HABARI.ID, POLITI I Setiap tahun, Idul Adha datang membawa pesan pengorbanan. Bagi umat beriman, ini adalah momen untuk menundukkan ego, mengakui keterbatasan diri, dan meletakkan nilai-nilai ilahiah di atas kepentingan pribadi. Namun, jika makna itu kita bawa ke ruang politik, pertanyaannya menjadi lebih tajam: apa yang sebenarnya dikorbankan oleh seorang politisi?
Oleh: Zulfikar M. Tahuru. Politisi muda Partai Gerindra dan Ketua Bidang Keuangan dan Perbankan BPD HIPMI Provinsi Gorontalo.
Tradisi berkurban hewan kerap menjadi simbol kepedulian sosial. Tapi sayangnya, di banyak tempat, ini hanya berhenti sebagai seremoni tahunan yang diselimuti pencitraan. Di balik barisan sapi dan kambing yang berjejer rapi, tak jarang terselip niat untuk menjaga nama, bukan menjaga nurani.

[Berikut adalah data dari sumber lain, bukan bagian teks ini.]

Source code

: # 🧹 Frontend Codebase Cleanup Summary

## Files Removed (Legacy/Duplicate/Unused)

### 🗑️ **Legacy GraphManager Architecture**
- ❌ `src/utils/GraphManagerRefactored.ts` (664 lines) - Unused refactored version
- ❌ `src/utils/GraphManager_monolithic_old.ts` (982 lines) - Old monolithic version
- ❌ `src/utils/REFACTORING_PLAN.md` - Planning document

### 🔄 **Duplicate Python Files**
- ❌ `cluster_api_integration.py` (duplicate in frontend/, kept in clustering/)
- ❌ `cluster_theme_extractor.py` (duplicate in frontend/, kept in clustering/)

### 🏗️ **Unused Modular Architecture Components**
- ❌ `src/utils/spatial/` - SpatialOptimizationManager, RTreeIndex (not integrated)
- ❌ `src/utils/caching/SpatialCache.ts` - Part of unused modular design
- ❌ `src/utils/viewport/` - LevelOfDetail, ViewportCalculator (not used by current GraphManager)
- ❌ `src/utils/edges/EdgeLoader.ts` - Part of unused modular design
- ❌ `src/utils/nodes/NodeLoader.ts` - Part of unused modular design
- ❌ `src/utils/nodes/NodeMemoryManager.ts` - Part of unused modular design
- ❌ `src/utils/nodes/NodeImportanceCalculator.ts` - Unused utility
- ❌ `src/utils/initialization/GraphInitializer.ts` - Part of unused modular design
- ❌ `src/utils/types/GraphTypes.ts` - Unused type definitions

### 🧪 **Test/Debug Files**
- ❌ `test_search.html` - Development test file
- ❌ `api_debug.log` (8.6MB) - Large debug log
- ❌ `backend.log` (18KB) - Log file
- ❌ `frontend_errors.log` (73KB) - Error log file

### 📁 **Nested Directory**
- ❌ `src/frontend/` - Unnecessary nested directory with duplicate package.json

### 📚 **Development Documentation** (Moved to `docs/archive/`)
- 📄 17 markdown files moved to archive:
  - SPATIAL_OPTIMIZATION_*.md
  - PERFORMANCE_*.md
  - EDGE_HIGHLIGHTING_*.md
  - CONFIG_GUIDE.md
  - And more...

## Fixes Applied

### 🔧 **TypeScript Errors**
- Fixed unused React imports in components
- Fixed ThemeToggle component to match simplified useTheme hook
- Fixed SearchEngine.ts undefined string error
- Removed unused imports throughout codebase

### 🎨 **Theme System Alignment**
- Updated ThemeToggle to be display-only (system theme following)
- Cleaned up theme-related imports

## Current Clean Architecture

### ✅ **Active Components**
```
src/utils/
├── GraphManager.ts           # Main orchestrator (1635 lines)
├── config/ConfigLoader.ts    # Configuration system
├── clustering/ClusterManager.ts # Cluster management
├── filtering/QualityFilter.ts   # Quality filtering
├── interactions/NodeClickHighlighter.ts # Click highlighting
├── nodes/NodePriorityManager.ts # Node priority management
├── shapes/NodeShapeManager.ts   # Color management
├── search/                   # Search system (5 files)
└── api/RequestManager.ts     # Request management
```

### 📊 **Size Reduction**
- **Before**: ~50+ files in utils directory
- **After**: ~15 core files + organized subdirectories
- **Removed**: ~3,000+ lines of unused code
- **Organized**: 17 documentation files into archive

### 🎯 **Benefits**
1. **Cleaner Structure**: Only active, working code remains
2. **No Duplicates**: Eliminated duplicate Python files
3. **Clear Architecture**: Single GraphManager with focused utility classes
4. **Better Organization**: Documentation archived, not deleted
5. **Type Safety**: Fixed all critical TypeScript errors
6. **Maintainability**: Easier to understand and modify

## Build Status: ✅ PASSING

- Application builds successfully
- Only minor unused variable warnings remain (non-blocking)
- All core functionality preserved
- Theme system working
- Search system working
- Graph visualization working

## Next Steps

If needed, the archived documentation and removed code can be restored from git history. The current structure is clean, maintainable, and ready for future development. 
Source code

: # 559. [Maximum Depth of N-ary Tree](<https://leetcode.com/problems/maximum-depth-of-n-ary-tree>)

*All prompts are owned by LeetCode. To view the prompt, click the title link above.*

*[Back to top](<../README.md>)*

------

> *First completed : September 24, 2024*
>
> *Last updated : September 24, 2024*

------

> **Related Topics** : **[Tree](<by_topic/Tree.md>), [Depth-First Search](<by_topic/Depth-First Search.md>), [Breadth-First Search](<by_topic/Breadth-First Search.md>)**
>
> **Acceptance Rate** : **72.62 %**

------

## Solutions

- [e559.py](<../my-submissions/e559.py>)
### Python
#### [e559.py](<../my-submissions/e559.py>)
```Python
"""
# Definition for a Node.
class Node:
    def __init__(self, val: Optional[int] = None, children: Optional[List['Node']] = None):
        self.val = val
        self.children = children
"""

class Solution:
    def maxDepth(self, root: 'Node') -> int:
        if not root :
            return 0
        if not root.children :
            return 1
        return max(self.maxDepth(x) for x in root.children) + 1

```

Padahal, jika kita menelusuri kisah Nabi Ibrahim, makna kurban bukanlah soal ritual, tapi soal prinsip. Ibrahim tak diperintah untuk menyembelih Ismail demi ambisi. Ia diuji untuk tunduk pada nilai yang lebih tinggi dari logika dan rasa memilikinya sendiri. Sebuah bentuk kepatuhan yang lahir dari keyakinan, bukan kalkulasi elektoral.
Inilah ujian sejati bagi politisi: apakah ia sanggup meletakkan prinsip di atas pragmatisme? Apakah ia berani menolak jalan pintas demi kekuasaan, demi tetap setia pada nilai dan integritas?

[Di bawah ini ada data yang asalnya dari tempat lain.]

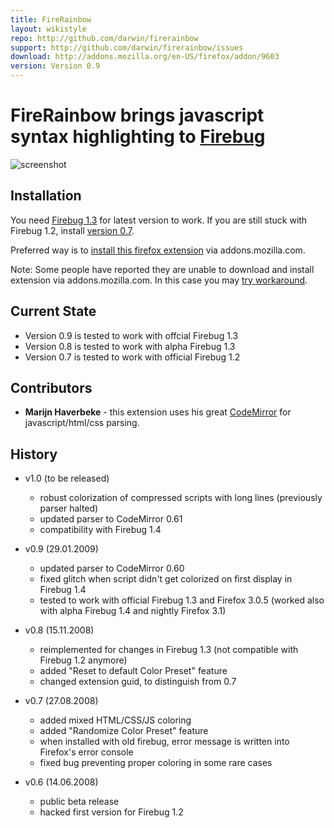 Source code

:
 ```yaml
---
title: FireRainbow
layout: wikistyle
repo: http://github.com/darwin/firerainbow
support: http://github.com/darwin/firerainbow/issues
download: http://addons.mozilla.org/en-US/firefox/addon/9603
version: Version 0.9
---
```


FireRainbow brings javascript syntax highlighting to [Firebug][firebug]
===================

<img class="welcome shadow" src="http://cloud.github.com/downloads/darwin/firerainbow/firerainbow-screenshot.png" alt="screenshot" title="FireRainbow 0.9">

Installation
------------

You need [Firebug 1.3][firebug] for latest version to work. 
If you are still stuck with Firebug 1.2, install [version 0.7][v07].

Preferred way is to [install this firefox extension][rainbow] via addons.mozilla.com.

Note: Some people have reported they are unable to download and install extension via addons.mozilla.com. In this case you may [try workaround][workaround].

Current State
-------------

* Version 0.9 is tested to work with offcial Firebug 1.3
* Version 0.8 is tested to work with alpha Firebug 1.3
* Version 0.7 is tested to work with official Firebug 1.2

Contributors
------------

* **Marijn Haverbeke** - this extension uses his great [CodeMirror][codemirror] for javascript/html/css parsing.

History
-------

* v1.0 (to be released)
  * robust colorization of compressed scripts with long lines (previously parser halted) 
  * updated parser to CodeMirror 0.61
  * compatibility with Firebug 1.4

* v0.9 (29.01.2009)
  * updated parser to CodeMirror 0.60
  * fixed glitch when script didn't get colorized on first display in Firebug 1.4
  * tested to work with official Firebug 1.3 and Firefox 3.0.5 (worked also with alpha Firebug 1.4 and nightly Firefox 3.1)

* v0.8 (15.11.2008)
  * reimplemented for changes in Firebug 1.3 (not compatible with Firebug 1.2 anymore)
  * added "Reset to default Color Preset" feature
  * changed extension guid, to distinguish from 0.7

* v0.7 (27.08.2008)
  * added mixed HTML/CSS/JS coloring
  * added "Randomize Color Preset" feature
  * when installed with old firebug, error message is written into Firefox's error console
  * fixed bug preventing proper coloring in some rare cases

* v0.6 (14.06.2008)
  * public beta release
  * hacked first version for Firebug 1.2

[firebug]: https://addons.mozilla.org/en-US/firefox/addon/1843
[rainbow]: https://addons.mozilla.org/en-US/firefox/addon/9603
[codemirror]: http://marijn.haverbeke.nl/codemirror/
[homepage]: http://xrefresh.com/rainbow
[presets]: http://xrefresh.com/presets
[contact]: mailto:antonin@hildebrand.cz
[workaround]: http://getsatisfaction.com/xrefresh/topics/unable_to_download_rainbow_for_firebug
[satisfaction]: http://getsatisfaction.com
[v07]: https://addons.mozilla.org/en-US/developers/details/7575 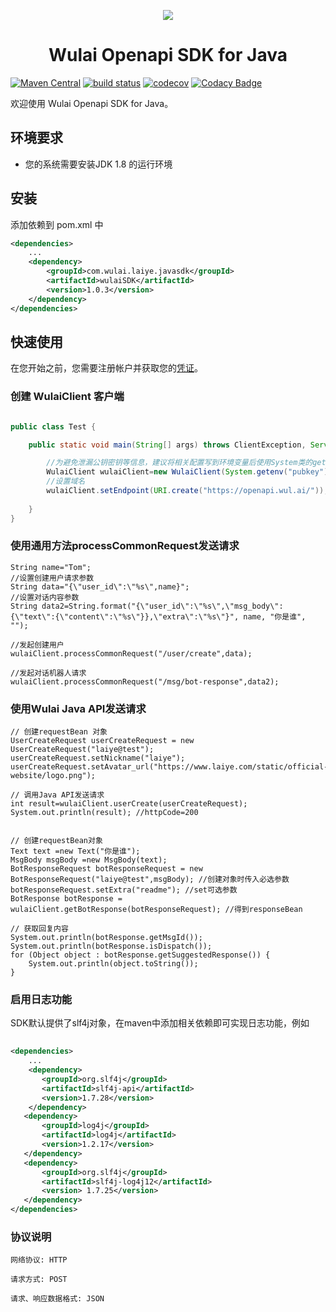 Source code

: 
<p align="center">
	<a href="https://www.laiye.com"><img src="https://www.laiye.com/static/official-website/logo.png"></a>
</p>

<h1 align="center">Wulai Openapi SDK for Java</h1>

<p align="center">

[![Maven Central](https://img.shields.io/maven-central/v/com.laiye.wulai.javasdk/wulaiSDK.svg?label=Maven%20Central)](https://search.maven.org/search?q=g:%22com.laiye.wulai.javasdk%22%20AND%20a:%22wulaiSDK%22)
[![build status][travis-image]][travis-url]
[![codecov][cov-image]][cov-url]
[![Codacy Badge][codacy-image]][codacy-url]

[travis-image]: https://travis-ci.org/laiye-ai/wulai-openapi-sdk-java.svg?branch=develop
[travis-url]: https://travis-ci.org/laiye-ai/wulai-openapi-sdk-java
[cov-image]: https://codecov.io/gh/zuiyuqingfeng/wulai-openapi-sdk-java/branch/master/graph/badge.svg
[cov-url]: https://codecov.io/gh/zuiyuqingfeng/wulai-openapi-sdk-java
[codacy-image]: https://api.codacy.com/project/badge/Grade/877660309403463dbab6a3393d7291d5
[codacy-url]: https://www.codacy.com/app/zuiyuqingfeng/wulai-openapi-sdk-java?utm_source=github.com&amp;utm_medium=referral&amp;utm_content=zuiyuqingfeng/wulai-openapi-sdk-java&amp;utm_campaign=Badge_Grade
</p>

欢迎使用 Wulai Openapi SDK for Java。

## 环境要求
- 您的系统需要安装JDK 1.8 的运行环境 

## 安装
添加依赖到 pom.xml 中
```xml
<dependencies>
    ...
    <dependency>
        <groupId>com.wulai.laiye.javasdk</groupId>
        <artifactId>wulaiSDK</artifactId>
        <version>1.0.3</version>
    </dependency>
</dependencies>
```

## 快速使用
在您开始之前，您需要注册帐户并获取您的[凭证](https://openapi.wul.ai/docs/latest/saas.openapi.v2/openapi.v2.html#section/%E9%89%B4%E6%9D%83%E8%AE%A4%E8%AF%81)。

### 创建 WulaiClient 客户端
```java

public class Test {

    public static void main(String[] args) throws ClientException, ServerException {

        //为避免泄漏公钥密钥等信息，建议将相关配置写到环境变量后使用System类的getenv方法获取环境变量。
        WulaiClient wulaiClient=new WulaiClient(System.getenv("pubkey"),System.getenv("secret"),"v2");
        //设置域名
        wulaiClient.setEndpoint(URI.create("https://openapi.wul.ai/"));
        
    }
}

```

### 使用通用方法processCommonRequest发送请求
```
String name="Tom";
//设置创建用户请求参数
String data="{\"user_id\":\"%s\",name}";
//设置对话内容参数
String data2=String.format("{\"user_id\":\"%s\",\"msg_body\":{\"text\":{\"content\":\"%s\"}},\"extra\":\"%s\"}", name, "你是谁", "");

//发起创建用户
wulaiClient.processCommonRequest("/user/create",data);

//发起对话机器人请求
wulaiClient.processCommonRequest("/msg/bot-response",data2);

```
### 使用Wulai Java API发送请求
```
// 创建requestBean 对象
UserCreateRequest userCreateRequest = new UserCreateRequest("laiye@test");
userCreateRequest.setNickname("laiye");
userCreateRequest.setAvatar_url("https://www.laiye.com/static/official-website/logo.png");

// 调用Java API发送请求
int result=wulaiClient.userCreate(userCreateRequest);
System.out.println(result); //httpCode=200


// 创建requestBean对象
Text text =new Text("你是谁");
MsgBody msgBody =new MsgBody(text);
BotResponseRequest botResponseRequest = new BotResponseRequest("laiye@test",msgBody); //创建对象时传入必选参数
botResponseRequest.setExtra("readme"); //set可选参数
BotResponse botResponse = wulaiClient.getBotResponse(botResponseRequest); //得到responseBean

// 获取回复内容
System.out.println(botResponse.getMsgId()); 
System.out.println(botResponse.isDispatch());
for (Object object : botResponse.getSuggestedResponse()) {
    System.out.println(object.toString());
}
```      
### 启用日志功能
SDK默认提供了slf4j对象，在maven中添加相关依赖即可实现日志功能，例如
```xml
       
<dependencies>
    ...
    <dependency>
       <groupId>org.slf4j</groupId>
       <artifactId>slf4j-api</artifactId>
       <version>1.7.28</version>
    </dependency>
   <dependency>
       <groupId>log4j</groupId>
       <artifactId>log4j</artifactId>
       <version>1.2.17</version>
   </dependency>
   <dependency>
       <groupId>org.slf4j</groupId>
       <artifactId>slf4j-log4j12</artifactId>
       <version> 1.7.25</version>
   </dependency>
</dependencies>
```


### 协议说明
```text
网络协议: HTTP

请求方式: POST

请求、响应数据格式: JSON
```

Di tengah praktik politik transaksional, keberanian semacam ini langka. Banyak yang justru mengorbankan etika demi elektabilitas, menukar idealisme dengan jabatan, dan mengorbankan masa depan rakyat demi kelanggengan kekuasaan pribadi.
Idul Adha seharusnya menjadi pengingat—bahwa dalam politik pun, ada yang lebih mulia dari sekadar menang. Yakni, menang tanpa mengorbankan yang seharusnya dijaga: akal sehat, keadilan, dan amanah rakyat.
Di tahun-tahun politik yang semakin panas ini, semoga kurban tak hanya hadir dalam bentuk daging, tapi juga dalam bentuk keberanian seorang pemimpin untuk menahan diri, memilih yang benar, meski tak selalu menguntungkan dirinya.
Karena sesungguhnya, politik yang sehat tidak butuh banyak selebrasi. Ia hanya butuh satu hal: kesediaan berkorban, ketika tidak ada kamera yang menyala.(**).